We have AOC, Elizabeth Warren, Al Gore a a field of Democrat candidates all of whom have their eyes on your pocketbook with schemes to save the world.
For example, please consider AOC's Green New Deal Pricetag of $51 to $93 Trillion vs. Cost of Doing Nothing.
UK Attempt to Catch Up
In the UK, the Labour Party, proposes being completely carbon free by 2030, in little more than 10 years.
Jeremy Warner rips the idea in Labour's Green New Deal?

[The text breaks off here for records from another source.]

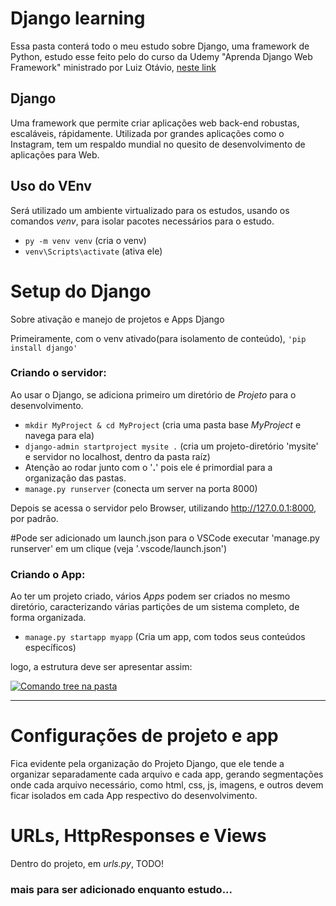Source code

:# Django learning
Essa pasta conterá todo o meu estudo sobre Django, uma framework de Python,
estudo esse feito pelo do curso da Udemy "Aprenda Django Web Framework" ministrado por Luiz Otávio, 
<a href=https://www.udemy.com/course/curso-de-django-web-framework-com-python-html-e-css/>neste link</a>

## Django
Uma framework que permite criar aplicações web back-end robustas, escaláveis, rápidamente. Utilizada por grandes aplicações
como o Instagram, tem um respaldo mundial no quesito de desenvolvimento de aplicações para Web.

## Uso do VEnv
Será utilizado um ambiente virtualizado para os estudos, usando os comandos <i>venv</i>, para isolar pacotes necessários para o estudo.

* <code>py -m venv venv</code> (cria o venv)
* <code>venv\Scripts\activate</code> (ativa ele)

# Setup do Django
Sobre ativação e manejo de projetos e Apps Django

Primeiramente, com o venv ativado(para isolamento de conteúdo), <code>'pip install django'</code>

### Criando o servidor:
Ao usar o Django, se adiciona primeiro um diretório de <i>Projeto</i> para o desenvolvimento.
* <code>mkdir MyProject & cd MyProject</code> (cria uma pasta base <i>MyProject</i> e navega para ela)
* <code>django-admin startproject mysite .</code> (cria um projeto-diretório 'mysite' e servidor no localhost, dentro da pasta raíz)
* Atenção ao rodar junto com o '<b>.</b>' pois ele é primordial para a organização das pastas.
* <code>manage.py runserver</code> (conecta um server na porta 8000) 
 
Depois se acessa o servidor pelo Browser, utilizando http://127.0.0.1:8000, por padrão.
 
#Pode ser adicionado um launch.json para o VSCode executar 'manage.py runserver' em um clique (veja '.vscode/launch.json')

### Criando o App:
Ao ter um projeto criado, vários <i>Apps</i> podem ser criados no mesmo diretório, caracterizando várias partições de um sistema completo, de forma organizada.
* <code>manage.py startapp myapp</code> (Cria um app, com todos seus conteúdos específicos)
 
logo, a estrutura deve ser apresentar assim: 
 
<a href="https://imgbb.com/"><img src="https://i.ibb.co/2k7tvN9/Image.png" alt="Comando tree na pasta" border="0" title="Usando Comando tree na pasta do MyProject"></a>
 
---

# Configurações de projeto e app
Fica evidente pela organização do Projeto Django, que ele tende a organizar separadamente cada arquivo e cada app, gerando segmentações onde cada arquivo necessário, como html, css, js, imagens, e outros devem ficar isolados em cada App respectivo do desenvolvimento.

# URLs, HttpResponses e Views 
Dentro do projeto, em <i>urls.py</i>, TODO!

### mais para ser adicionado enquanto estudo...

No, Just Puerile, Delusional Nonsense Dressed Up as Industrial Strategy.
Warner asks "Have these people ever been to that great, centrally directed communist utopia China, now adding to the world’s carbon footprint at a rate unprecedented in the history of humanity?"
Labour also wants to spend £250bn on loft insulation, double glazing and renewable, low-carbon technologies in all the UK’s 27 million homes at an average cost of £9,300 per house.
After blasting the absurd nature of those ideas, Warner then offers his own set of nonsensical ideas.
Decarbonization Perfectly Feasible
"Decarbonisation of the UK economy is perfectly feasible, but it has to be done in a market driven way by removing hidden hydrocarbon subsidies and the imposition of revenue neutral carbon taxes, backed by carbon tariffs to prevent rival economies undercutting UK producers," said Warner.
Carbon tariffs on China and carbon taxes on those who utilize carbon will allegedly make decarbonization "perfectly feasible".
In a way, Warner's idea is far worse. This is why:
Whereas few would be stupid enough to actually try to decarbonize by 2030 or spend $51 to $93 trillion to save the world from sure destruction in 10 years, many people would be stupid enough to try Warner's non-market-driven, nonsensical proposal.
Delusional nonsense dressed up indeed.